BEGIN GIVEN RECORDS

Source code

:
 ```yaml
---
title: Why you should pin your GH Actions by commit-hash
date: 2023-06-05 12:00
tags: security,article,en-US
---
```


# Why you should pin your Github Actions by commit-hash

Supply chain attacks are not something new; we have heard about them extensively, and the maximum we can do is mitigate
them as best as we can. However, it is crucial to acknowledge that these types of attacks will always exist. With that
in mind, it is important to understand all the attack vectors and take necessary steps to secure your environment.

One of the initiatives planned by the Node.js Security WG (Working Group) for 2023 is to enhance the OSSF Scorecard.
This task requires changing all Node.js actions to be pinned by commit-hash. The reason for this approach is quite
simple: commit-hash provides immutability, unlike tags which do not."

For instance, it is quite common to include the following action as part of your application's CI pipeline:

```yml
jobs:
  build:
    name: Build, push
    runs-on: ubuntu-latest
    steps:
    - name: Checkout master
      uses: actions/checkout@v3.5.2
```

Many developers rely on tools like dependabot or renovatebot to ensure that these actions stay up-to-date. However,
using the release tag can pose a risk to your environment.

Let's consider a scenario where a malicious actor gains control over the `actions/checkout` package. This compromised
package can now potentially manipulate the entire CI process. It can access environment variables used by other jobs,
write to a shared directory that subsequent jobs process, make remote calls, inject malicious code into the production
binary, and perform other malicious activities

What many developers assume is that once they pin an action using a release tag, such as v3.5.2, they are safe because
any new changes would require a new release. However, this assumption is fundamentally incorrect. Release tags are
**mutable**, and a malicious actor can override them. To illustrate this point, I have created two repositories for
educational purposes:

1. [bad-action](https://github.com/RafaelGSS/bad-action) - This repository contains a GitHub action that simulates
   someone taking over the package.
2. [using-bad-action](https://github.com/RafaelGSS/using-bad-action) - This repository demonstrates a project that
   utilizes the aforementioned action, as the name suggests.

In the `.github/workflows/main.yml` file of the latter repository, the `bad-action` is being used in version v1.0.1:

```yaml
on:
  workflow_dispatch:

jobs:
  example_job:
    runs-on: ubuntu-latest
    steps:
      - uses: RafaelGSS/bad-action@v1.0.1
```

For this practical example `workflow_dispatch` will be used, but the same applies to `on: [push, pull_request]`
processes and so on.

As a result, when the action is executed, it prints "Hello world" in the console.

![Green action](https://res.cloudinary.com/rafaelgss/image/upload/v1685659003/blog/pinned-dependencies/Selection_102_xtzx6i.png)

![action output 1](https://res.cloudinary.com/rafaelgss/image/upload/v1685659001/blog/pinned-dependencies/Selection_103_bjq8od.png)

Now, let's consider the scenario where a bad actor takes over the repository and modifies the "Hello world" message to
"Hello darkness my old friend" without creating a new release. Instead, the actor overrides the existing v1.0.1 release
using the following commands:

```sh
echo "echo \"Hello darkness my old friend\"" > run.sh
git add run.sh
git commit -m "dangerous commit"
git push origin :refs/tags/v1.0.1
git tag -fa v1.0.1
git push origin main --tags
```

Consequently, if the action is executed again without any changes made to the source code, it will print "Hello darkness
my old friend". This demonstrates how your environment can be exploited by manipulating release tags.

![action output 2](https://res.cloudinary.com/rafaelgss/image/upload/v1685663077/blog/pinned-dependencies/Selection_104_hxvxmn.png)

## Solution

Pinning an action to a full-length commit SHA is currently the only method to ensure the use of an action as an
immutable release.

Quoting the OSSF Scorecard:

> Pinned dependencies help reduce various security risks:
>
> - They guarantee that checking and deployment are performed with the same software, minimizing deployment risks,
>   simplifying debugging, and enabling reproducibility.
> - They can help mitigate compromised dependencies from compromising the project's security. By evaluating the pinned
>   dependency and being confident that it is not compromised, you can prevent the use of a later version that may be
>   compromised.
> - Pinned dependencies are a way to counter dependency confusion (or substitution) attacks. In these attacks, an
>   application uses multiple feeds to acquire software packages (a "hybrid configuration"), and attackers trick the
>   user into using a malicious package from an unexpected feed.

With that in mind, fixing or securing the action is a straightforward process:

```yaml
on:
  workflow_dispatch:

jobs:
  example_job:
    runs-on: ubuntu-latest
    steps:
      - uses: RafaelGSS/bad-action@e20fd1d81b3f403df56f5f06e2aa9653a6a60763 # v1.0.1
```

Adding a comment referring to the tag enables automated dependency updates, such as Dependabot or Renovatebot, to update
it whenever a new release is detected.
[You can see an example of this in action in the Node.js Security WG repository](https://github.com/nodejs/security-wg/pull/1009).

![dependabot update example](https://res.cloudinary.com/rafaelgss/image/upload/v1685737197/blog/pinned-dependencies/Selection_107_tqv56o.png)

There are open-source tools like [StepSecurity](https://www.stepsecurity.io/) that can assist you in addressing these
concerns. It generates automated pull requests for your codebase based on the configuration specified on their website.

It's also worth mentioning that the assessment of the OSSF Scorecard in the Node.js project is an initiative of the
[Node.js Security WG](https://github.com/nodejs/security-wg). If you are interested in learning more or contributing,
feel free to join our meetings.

END GIVEN RECORDS

» ASSIGNMENT:
Write out exactly each line of the entries, starting at the one containing "these attacks, an" and finishing with the last line.

» TASK SOLUTION:
> - Pinned dependencies are a way to counter dependency confusion (or substitution) attacks. In these attacks, an
>   application uses multiple feeds to acquire software packages (a "hybrid configuration"), and attackers trick the
>   user into using a malicious package from an unexpected feed.

With that in mind, fixing or securing the action is a straightforward process:

```yaml
on:
  workflow_dispatch:

jobs:
  example_job:
    runs-on: ubuntu-latest
    steps:
      - uses: RafaelGSS/bad-action@e20fd1d81b3f403df56f5f06e2aa9653a6a60763 # v1.0.1
```

Adding a comment referring to the tag enables automated dependency updates, such as Dependabot or Renovatebot, to update
it whenever a new release is detected.
[You can see an example of this in action in the Node.js Security WG repository](https://github.com/nodejs/security-wg/pull/1009).

![dependabot update example](https://res.cloudinary.com/rafaelgss/image/upload/v1685737197/blog/pinned-dependencies/Selection_107_tqv56o.png)

There are open-source tools like [StepSecurity](https://www.stepsecurity.io/) that can assist you in addressing these
concerns. It generates automated pull requests for your codebase based on the configuration specified on their website.

It's also worth mentioning that the assessment of the OSSF Scorecard in the Node.js project is an initiative of the
[Node.js Security WG](https://github.com/nodejs/security-wg). If you are interested in learning more or contributing,
feel free to join our meetings.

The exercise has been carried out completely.